Task instructions: Print the data that follows, exactly and completely.

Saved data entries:
* * *
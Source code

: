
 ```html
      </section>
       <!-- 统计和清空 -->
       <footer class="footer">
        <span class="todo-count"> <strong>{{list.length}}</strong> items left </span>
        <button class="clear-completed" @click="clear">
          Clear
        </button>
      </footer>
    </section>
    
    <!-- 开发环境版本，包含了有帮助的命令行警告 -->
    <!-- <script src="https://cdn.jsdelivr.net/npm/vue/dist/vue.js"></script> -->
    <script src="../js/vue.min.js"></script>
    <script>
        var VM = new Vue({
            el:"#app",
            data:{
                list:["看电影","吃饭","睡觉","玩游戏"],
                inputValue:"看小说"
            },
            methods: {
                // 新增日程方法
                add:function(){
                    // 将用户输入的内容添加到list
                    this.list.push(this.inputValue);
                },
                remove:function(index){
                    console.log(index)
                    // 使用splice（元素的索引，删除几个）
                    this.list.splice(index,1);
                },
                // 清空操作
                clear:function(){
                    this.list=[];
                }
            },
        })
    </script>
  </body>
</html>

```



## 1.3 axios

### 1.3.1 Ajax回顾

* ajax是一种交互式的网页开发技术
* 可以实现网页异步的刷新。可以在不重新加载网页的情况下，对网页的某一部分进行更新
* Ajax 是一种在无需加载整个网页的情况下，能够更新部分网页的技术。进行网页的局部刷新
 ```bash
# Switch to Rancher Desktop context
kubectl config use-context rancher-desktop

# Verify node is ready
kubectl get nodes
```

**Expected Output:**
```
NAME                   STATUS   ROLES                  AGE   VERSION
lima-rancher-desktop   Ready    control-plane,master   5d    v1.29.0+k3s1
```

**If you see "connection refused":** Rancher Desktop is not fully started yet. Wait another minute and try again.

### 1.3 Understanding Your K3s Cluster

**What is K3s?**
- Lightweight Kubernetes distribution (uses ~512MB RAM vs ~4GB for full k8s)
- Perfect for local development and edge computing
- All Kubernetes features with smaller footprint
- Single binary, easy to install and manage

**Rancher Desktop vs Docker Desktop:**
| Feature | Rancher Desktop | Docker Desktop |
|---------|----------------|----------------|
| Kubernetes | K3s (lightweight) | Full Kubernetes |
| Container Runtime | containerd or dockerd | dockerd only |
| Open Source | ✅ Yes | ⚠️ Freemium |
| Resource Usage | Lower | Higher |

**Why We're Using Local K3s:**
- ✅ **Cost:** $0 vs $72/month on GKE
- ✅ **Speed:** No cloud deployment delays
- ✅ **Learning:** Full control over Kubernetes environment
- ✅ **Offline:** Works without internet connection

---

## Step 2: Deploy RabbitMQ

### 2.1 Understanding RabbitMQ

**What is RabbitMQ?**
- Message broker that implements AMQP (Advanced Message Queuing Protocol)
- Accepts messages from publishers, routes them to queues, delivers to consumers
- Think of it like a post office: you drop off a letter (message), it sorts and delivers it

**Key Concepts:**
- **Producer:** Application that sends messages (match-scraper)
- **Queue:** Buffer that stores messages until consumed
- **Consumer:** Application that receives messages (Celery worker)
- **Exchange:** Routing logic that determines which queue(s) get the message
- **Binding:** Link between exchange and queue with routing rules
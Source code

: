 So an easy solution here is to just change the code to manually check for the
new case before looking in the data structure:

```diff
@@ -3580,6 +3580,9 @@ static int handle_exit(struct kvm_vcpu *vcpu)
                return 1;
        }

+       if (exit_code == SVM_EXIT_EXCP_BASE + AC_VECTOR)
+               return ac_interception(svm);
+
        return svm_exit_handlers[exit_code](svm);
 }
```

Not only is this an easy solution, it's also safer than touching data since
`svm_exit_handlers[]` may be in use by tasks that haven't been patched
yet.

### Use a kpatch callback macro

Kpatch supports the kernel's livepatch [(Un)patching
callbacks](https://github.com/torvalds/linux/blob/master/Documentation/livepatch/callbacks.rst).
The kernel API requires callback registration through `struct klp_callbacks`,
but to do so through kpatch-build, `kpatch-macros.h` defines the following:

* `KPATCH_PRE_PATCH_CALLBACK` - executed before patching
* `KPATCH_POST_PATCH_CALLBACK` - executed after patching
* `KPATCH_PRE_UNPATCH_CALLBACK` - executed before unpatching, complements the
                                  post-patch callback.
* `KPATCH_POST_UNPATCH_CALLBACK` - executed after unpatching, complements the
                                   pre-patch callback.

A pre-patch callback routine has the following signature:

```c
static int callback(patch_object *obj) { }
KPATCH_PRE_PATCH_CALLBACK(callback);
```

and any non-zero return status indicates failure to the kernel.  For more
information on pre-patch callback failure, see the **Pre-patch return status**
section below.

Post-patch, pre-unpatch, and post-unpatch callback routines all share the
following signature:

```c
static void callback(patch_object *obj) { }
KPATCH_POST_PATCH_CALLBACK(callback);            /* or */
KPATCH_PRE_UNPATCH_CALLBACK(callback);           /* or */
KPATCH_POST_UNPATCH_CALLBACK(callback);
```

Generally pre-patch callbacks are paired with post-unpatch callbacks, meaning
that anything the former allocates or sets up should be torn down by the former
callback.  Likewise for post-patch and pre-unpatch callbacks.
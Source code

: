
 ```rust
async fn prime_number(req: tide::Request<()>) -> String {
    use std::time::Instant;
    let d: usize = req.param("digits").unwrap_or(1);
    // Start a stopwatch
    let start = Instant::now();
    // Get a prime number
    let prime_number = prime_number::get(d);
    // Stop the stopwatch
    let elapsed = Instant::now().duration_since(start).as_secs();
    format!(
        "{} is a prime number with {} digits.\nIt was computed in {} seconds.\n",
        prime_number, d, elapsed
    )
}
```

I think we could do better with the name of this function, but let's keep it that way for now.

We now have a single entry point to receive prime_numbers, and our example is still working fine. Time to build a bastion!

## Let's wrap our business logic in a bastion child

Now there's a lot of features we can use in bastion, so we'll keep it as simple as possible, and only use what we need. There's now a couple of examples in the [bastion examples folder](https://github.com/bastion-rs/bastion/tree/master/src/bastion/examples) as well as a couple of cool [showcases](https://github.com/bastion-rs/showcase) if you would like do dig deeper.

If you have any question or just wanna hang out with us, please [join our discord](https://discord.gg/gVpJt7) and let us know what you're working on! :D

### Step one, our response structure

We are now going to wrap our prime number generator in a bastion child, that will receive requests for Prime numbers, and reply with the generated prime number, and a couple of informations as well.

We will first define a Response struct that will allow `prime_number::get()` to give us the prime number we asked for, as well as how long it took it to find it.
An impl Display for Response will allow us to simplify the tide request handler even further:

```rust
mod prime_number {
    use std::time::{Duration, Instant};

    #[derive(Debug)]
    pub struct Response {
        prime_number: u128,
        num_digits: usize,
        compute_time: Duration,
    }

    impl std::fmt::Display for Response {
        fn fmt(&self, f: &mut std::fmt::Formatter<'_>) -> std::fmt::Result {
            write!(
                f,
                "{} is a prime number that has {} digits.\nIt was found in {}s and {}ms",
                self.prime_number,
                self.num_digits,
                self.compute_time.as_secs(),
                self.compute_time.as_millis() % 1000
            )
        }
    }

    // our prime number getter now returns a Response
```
* * *
Solution to this task:
Source code

:
 ```html
      </section>
       <!-- 统计和清空 -->
       <footer class="footer">
        <span class="todo-count"> <strong>{{list.length}}</strong> items left </span>
        <button class="clear-completed" @click="clear">
          Clear
        </button>
      </footer>
    </section>
    
    <!-- 开发环境版本，包含了有帮助的命令行警告 -->
    <!-- <script src="https://cdn.jsdelivr.net/npm/vue/dist/vue.js"></script> -->
    <script src="../js/vue.min.js"></script>
    <script>
        var VM = new Vue({
            el:"#app",
            data:{
                list:["看电影","吃饭","睡觉","玩游戏"],
                inputValue:"看小说"
            },
            methods: {
                // 新增日程方法
                add:function(){
                    // 将用户输入的内容添加到list
                    this.list.push(this.inputValue);
                },
                remove:function(index){
                    console.log(index)
                    // 使用splice（元素的索引，删除几个）
                    this.list.splice(index,1);
                },
                // 清空操作
                clear:function(){
                    this.list=[];
                }
            },
        })
    </script>
  </body>
</html>

```



## 1.3 axios

### 1.3.1 Ajax回顾

* ajax是一种交互式的网页开发技术
* 可以实现网页异步的刷新。可以在不重新加载网页的情况下，对网页的某一部分进行更新
* Ajax 是一种在无需加载整个网页的情况下，能够更新部分网页的技术。进行网页的局部刷新
 ```bash
# Switch to Rancher Desktop context
kubectl config use-context rancher-desktop

# Verify node is ready
kubectl get nodes
```

**Expected Output:**
```
NAME                   STATUS   ROLES                  AGE   VERSION
lima-rancher-desktop   Ready    control-plane,master   5d    v1.29.0+k3s1
```

**If you see "connection refused":** Rancher Desktop is not fully started yet. Wait another minute and try again.

### 1.3 Understanding Your K3s Cluster

**What is K3s?**
- Lightweight Kubernetes distribution (uses ~512MB RAM vs ~4GB for full k8s)
- Perfect for local development and edge computing
- All Kubernetes features with smaller footprint
- Single binary, easy to install and manage

**Rancher Desktop vs Docker Desktop:**
| Feature | Rancher Desktop | Docker Desktop |
|---------|----------------|----------------|
| Kubernetes | K3s (lightweight) | Full Kubernetes |
| Container Runtime | containerd or dockerd | dockerd only |
| Open Source | ✅ Yes | ⚠️ Freemium |
| Resource Usage | Lower | Higher |

**Why We're Using Local K3s:**
- ✅ **Cost:** $0 vs $72/month on GKE
- ✅ **Speed:** No cloud deployment delays
- ✅ **Learning:** Full control over Kubernetes environment
- ✅ **Offline:** Works without internet connection

---

## Step 2: Deploy RabbitMQ

### 2.1 Understanding RabbitMQ

**What is RabbitMQ?**
- Message broker that implements AMQP (Advanced Message Queuing Protocol)
- Accepts messages from publishers, routes them to queues, delivers to consumers
- Think of it like a post office: you drop off a letter (message), it sorts and delivers it

**Key Concepts:**
- **Producer:** Application that sends messages (match-scraper)
- **Queue:** Buffer that stores messages until consumed
- **Consumer:** Application that receives messages (Celery worker)
- **Exchange:** Routing logic that determines which queue(s) get the message
- **Binding:** Link between exchange and queue with routing rules
Source code

: So an easy solution here is to just change the code to manually check for the
new case before looking in the data structure:

```diff
@@ -3580,6 +3580,9 @@ static int handle_exit(struct kvm_vcpu *vcpu)
                return 1;
        }

+       if (exit_code == SVM_EXIT_EXCP_BASE + AC_VECTOR)
+               return ac_interception(svm);
+
        return svm_exit_handlers[exit_code](svm);
 }
```

Not only is this an easy solution, it's also safer than touching data since
`svm_exit_handlers[]` may be in use by tasks that haven't been patched
yet.

### Use a kpatch callback macro

Kpatch supports the kernel's livepatch [(Un)patching
callbacks](https://github.com/torvalds/linux/blob/master/Documentation/livepatch/callbacks.rst).
The kernel API requires callback registration through `struct klp_callbacks`,
but to do so through kpatch-build, `kpatch-macros.h` defines the following:

* `KPATCH_PRE_PATCH_CALLBACK` - executed before patching
* `KPATCH_POST_PATCH_CALLBACK` - executed after patching
* `KPATCH_PRE_UNPATCH_CALLBACK` - executed before unpatching, complements the
                                  post-patch callback.
* `KPATCH_POST_UNPATCH_CALLBACK` - executed after unpatching, complements the
                                   pre-patch callback.

A pre-patch callback routine has the following signature:

```c
static int callback(patch_object *obj) { }
KPATCH_PRE_PATCH_CALLBACK(callback);
```

and any non-zero return status indicates failure to the kernel.  For more
information on pre-patch callback failure, see the **Pre-patch return status**
section below.

Post-patch, pre-unpatch, and post-unpatch callback routines all share the
following signature:

```c
static void callback(patch_object *obj) { }
KPATCH_POST_PATCH_CALLBACK(callback);            /* or */
KPATCH_PRE_UNPATCH_CALLBACK(callback);           /* or */
KPATCH_POST_UNPATCH_CALLBACK(callback);
```

Generally pre-patch callbacks are paired with post-unpatch callbacks, meaning
that anything the former allocates or sets up should be torn down by the former
callback.  Likewise for post-patch and pre-unpatch callbacks.
Source code

:
 ```rust
async fn prime_number(req: tide::Request<()>) -> String {
    use std::time::Instant;
    let d: usize = req.param("digits").unwrap_or(1);
    // Start a stopwatch
    let start = Instant::now();
    // Get a prime number
    let prime_number = prime_number::get(d);
    // Stop the stopwatch
    let elapsed = Instant::now().duration_since(start).as_secs();
    format!(
        "{} is a prime number with {} digits.\nIt was computed in {} seconds.\n",
        prime_number, d, elapsed
    )
}
```

I think we could do better with the name of this function, but let's keep it that way for now.

We now have a single entry point to receive prime_numbers, and our example is still working fine. Time to build a bastion!

## Let's wrap our business logic in a bastion child

Now there's a lot of features we can use in bastion, so we'll keep it as simple as possible, and only use what we need. There's now a couple of examples in the [bastion examples folder](https://github.com/bastion-rs/bastion/tree/master/src/bastion/examples) as well as a couple of cool [showcases](https://github.com/bastion-rs/showcase) if you would like do dig deeper.

If you have any question or just wanna hang out with us, please [join our discord](https://discord.gg/gVpJt7) and let us know what you're working on! :D

### Step one, our response structure

We are now going to wrap our prime number generator in a bastion child, that will receive requests for Prime numbers, and reply with the generated prime number, and a couple of informations as well.

We will first define a Response struct that will allow `prime_number::get()` to give us the prime number we asked for, as well as how long it took it to find it.
An impl Display for Response will allow us to simplify the tide request handler even further:

```rust
mod prime_number {
    use std::time::{Duration, Instant};

    #[derive(Debug)]
    pub struct Response {
        prime_number: u128,
        num_digits: usize,
        compute_time: Duration,
    }

    impl std::fmt::Display for Response {
        fn fmt(&self, f: &mut std::fmt::Formatter<'_>) -> std::fmt::Result {
            write!(
                f,
                "{} is a prime number that has {} digits.\nIt was found in {}s and {}ms",
                self.prime_number,
                self.num_digits,
                self.compute_time.as_secs(),
                self.compute_time.as_millis() % 1000
            )
        }
    }

    // our prime number getter now returns a Response
```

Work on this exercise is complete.